■ **TASK INSTRUCTIONS**
Please return all of the entries below exactly as they are written.

[Collected data]
*****

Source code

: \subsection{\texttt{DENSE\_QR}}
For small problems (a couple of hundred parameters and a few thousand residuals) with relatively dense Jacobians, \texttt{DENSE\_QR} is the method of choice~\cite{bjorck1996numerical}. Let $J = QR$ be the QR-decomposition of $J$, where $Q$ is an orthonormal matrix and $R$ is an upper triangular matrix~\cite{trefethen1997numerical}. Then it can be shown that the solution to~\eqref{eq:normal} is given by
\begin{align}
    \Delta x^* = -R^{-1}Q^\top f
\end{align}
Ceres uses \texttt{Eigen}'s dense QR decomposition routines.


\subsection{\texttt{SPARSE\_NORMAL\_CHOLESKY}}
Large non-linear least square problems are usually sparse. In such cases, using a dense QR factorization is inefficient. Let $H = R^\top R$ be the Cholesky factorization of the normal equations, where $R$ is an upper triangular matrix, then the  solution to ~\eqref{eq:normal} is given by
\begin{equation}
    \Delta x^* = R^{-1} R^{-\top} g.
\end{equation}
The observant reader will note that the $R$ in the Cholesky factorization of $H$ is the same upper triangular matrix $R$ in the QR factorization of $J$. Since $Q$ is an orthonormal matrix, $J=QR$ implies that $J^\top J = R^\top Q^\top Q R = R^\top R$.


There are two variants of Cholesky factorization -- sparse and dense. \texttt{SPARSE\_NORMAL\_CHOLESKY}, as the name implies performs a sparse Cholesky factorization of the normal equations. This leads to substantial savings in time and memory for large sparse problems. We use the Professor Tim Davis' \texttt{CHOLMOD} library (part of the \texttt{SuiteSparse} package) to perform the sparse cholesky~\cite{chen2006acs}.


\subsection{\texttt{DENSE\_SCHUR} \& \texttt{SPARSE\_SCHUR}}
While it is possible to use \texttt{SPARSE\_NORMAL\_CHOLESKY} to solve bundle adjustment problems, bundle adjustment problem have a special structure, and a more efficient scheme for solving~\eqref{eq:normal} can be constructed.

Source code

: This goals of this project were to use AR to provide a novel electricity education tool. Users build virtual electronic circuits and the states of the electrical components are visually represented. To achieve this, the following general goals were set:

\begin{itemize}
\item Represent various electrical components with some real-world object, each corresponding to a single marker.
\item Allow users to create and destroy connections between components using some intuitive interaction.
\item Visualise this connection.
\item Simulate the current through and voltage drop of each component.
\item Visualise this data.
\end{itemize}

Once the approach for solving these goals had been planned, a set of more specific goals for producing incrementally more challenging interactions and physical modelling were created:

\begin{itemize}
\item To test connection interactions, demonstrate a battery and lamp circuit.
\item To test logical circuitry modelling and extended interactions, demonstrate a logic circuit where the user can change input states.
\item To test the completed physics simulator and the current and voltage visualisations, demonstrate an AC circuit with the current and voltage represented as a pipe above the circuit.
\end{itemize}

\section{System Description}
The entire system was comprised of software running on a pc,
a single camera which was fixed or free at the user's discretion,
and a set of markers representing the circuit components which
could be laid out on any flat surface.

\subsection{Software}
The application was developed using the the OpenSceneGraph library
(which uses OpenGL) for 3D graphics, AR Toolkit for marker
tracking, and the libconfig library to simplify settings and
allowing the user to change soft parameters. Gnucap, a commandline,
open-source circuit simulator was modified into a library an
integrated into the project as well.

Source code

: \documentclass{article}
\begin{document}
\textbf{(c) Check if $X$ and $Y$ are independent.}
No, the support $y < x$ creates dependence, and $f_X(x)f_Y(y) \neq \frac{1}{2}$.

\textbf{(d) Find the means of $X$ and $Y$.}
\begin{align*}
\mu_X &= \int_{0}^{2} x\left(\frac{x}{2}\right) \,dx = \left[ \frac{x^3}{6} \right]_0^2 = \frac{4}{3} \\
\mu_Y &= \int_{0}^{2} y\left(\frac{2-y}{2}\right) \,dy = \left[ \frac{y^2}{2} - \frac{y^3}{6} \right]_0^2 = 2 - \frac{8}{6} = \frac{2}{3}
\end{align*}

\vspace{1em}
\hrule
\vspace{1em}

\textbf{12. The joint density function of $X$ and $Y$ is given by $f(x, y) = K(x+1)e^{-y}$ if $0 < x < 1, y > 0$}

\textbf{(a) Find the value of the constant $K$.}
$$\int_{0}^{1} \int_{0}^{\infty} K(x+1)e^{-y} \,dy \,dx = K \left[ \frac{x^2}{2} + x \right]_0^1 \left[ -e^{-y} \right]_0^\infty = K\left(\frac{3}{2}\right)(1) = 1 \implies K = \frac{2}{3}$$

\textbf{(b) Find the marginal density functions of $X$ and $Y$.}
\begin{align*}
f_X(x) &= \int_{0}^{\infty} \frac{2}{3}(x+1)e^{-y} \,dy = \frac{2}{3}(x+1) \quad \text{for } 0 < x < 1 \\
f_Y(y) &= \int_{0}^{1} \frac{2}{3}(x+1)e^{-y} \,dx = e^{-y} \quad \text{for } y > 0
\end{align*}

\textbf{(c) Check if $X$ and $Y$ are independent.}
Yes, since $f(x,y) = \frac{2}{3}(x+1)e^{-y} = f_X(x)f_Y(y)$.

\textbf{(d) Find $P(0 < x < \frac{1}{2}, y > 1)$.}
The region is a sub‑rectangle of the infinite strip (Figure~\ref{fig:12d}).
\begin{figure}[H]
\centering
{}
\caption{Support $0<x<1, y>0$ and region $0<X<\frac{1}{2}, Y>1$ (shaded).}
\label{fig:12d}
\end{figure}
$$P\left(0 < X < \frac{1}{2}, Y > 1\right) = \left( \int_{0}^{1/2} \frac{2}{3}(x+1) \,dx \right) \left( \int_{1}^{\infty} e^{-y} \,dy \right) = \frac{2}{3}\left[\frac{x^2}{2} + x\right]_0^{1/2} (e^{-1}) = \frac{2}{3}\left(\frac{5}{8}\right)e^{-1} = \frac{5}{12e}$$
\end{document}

*****

■ **RESPONSE FOR THIS EXERCISE**
Source code

: \subsection{\texttt{DENSE\_QR}}
For small problems (a couple of hundred parameters and a few thousand residuals) with relatively dense Jacobians, \texttt{DENSE\_QR} is the method of choice~\cite{bjorck1996numerical}. Let $J = QR$ be the QR-decomposition of $J$, where $Q$ is an orthonormal matrix and $R$ is an upper triangular matrix~\cite{trefethen1997numerical}. Then it can be shown that the solution to~\eqref{eq:normal} is given by
\begin{align}
    \Delta x^* = -R^{-1}Q^\top f
\end{align}
Ceres uses \texttt{Eigen}'s dense QR decomposition routines.


\subsection{\texttt{SPARSE\_NORMAL\_CHOLESKY}}
Large non-linear least square problems are usually sparse. In such cases, using a dense QR factorization is inefficient. Let $H = R^\top R$ be the Cholesky factorization of the normal equations, where $R$ is an upper triangular matrix, then the  solution to ~\eqref{eq:normal} is given by
\begin{equation}
    \Delta x^* = R^{-1} R^{-\top} g.
\end{equation}
The observant reader will note that the $R$ in the Cholesky factorization of $H$ is the same upper triangular matrix $R$ in the QR factorization of $J$. Since $Q$ is an orthonormal matrix, $J=QR$ implies that $J^\top J = R^\top Q^\top Q R = R^\top R$.


There are two variants of Cholesky factorization -- sparse and dense. \texttt{SPARSE\_NORMAL\_CHOLESKY}, as the name implies performs a sparse Cholesky factorization of the normal equations. This leads to substantial savings in time and memory for large sparse problems. We use the Professor Tim Davis' \texttt{CHOLMOD} library (part of the \texttt{SuiteSparse} package) to perform the sparse cholesky~\cite{chen2006acs}.


\subsection{\texttt{DENSE\_SCHUR} \& \texttt{SPARSE\_SCHUR}}
While it is possible to use \texttt{SPARSE\_NORMAL\_CHOLESKY} to solve bundle adjustment problems, bundle adjustment problem have a special structure, and a more efficient scheme for solving~\eqref{eq:normal} can be constructed.

Source code

: This goals of this project were to use AR to provide a novel electricity education tool. Users build virtual electronic circuits and the states of the electrical components are visually represented. To achieve this, the following general goals were set:

\begin{itemize}
\item Represent various electrical components with some real-world object, each corresponding to a single marker.
\item Allow users to create and destroy connections between components using some intuitive interaction.
\item Visualise this connection.
\item Simulate the current through and voltage drop of each component.
\item Visualise this data.
\end{itemize}

Once the approach for solving these goals had been planned, a set of more specific goals for producing incrementally more challenging interactions and physical modelling were created:

\begin{itemize}
\item To test connection interactions, demonstrate a battery and lamp circuit.
\item To test logical circuitry modelling and extended interactions, demonstrate a logic circuit where the user can change input states.
\item To test the completed physics simulator and the current and voltage visualisations, demonstrate an AC circuit with the current and voltage represented as a pipe above the circuit.
\end{itemize}

\section{System Description}
The entire system was comprised of software running on a pc,
a single camera which was fixed or free at the user's discretion,
and a set of markers representing the circuit components which
could be laid out on any flat surface.

\subsection{Software}
The application was developed using the the OpenSceneGraph library
(which uses OpenGL) for 3D graphics, AR Toolkit for marker
tracking, and the libconfig library to simplify settings and
allowing the user to change soft parameters. Gnucap, a commandline,
open-source circuit simulator was modified into a library an
integrated into the project as well.

Source code

: \documentclass{article}
\begin{document}
\textbf{(c) Check if $X$ and $Y$ are independent.}
No, the support $y < x$ creates dependence, and $f_X(x)f_Y(y) \neq \frac{1}{2}$.

\textbf{(d) Find the means of $X$ and $Y$.}
\begin{align*}
\mu_X &= \int_{0}^{2} x\left(\frac{x}{2}\right) \,dx = \left[ \frac{x^3}{6} \right]_0^2 = \frac{4}{3} \\
\mu_Y &= \int_{0}^{2} y\left(\frac{2-y}{2}\right) \,dy = \left[ \frac{y^2}{2} - \frac{y^3}{6} \right]_0^2 = 2 - \frac{8}{6} = \frac{2}{3}
\end{align*}

\vspace{1em}
\hrule
\vspace{1em}

\textbf{12. The joint density function of $X$ and $Y$ is given by $f(x, y) = K(x+1)e^{-y}$ if $0 < x < 1, y > 0$}

\textbf{(a) Find the value of the constant $K$.}
$$\int_{0}^{1} \int_{0}^{\infty} K(x+1)e^{-y} \,dy \,dx = K \left[ \frac{x^2}{2} + x \right]_0^1 \left[ -e^{-y} \right]_0^\infty = K\left(\frac{3}{2}\right)(1) = 1 \implies K = \frac{2}{3}$$

\textbf{(b) Find the marginal density functions of $X$ and $Y$.}
\begin{align*}
f_X(x) &= \int_{0}^{\infty} \frac{2}{3}(x+1)e^{-y} \,dy = \frac{2}{3}(x+1) \quad \text{for } 0 < x < 1 \\
f_Y(y) &= \int_{0}^{1} \frac{2}{3}(x+1)e^{-y} \,dx = e^{-y} \quad \text{for } y > 0
\end{align*}

\textbf{(c) Check if $X$ and $Y$ are independent.}
Yes, since $f(x,y) = \frac{2}{3}(x+1)e^{-y} = f_X(x)f_Y(y)$.

\textbf{(d) Find $P(0 < x < \frac{1}{2}, y > 1)$.}
The region is a sub‑rectangle of the infinite strip (Figure~\ref{fig:12d}).
\begin{figure}[H]
\centering
{}
\caption{Support $0<x<1, y>0$ and region $0<X<\frac{1}{2}, Y>1$ (shaded).}
\label{fig:12d}
\end{figure}
$$P\left(0 < X < \frac{1}{2}, Y > 1\right) = \left( \int_{0}^{1/2} \frac{2}{3}(x+1) \,dx \right) \left( \int_{1}^{\infty} e^{-y} \,dy \right) = \frac{2}{3}\left[\frac{x^2}{2} + x\right]_0^{1/2} (e^{-1}) = \frac{2}{3}\left(\frac{5}{8}\right)e^{-1} = \frac{5}{12e}$$
\end{document}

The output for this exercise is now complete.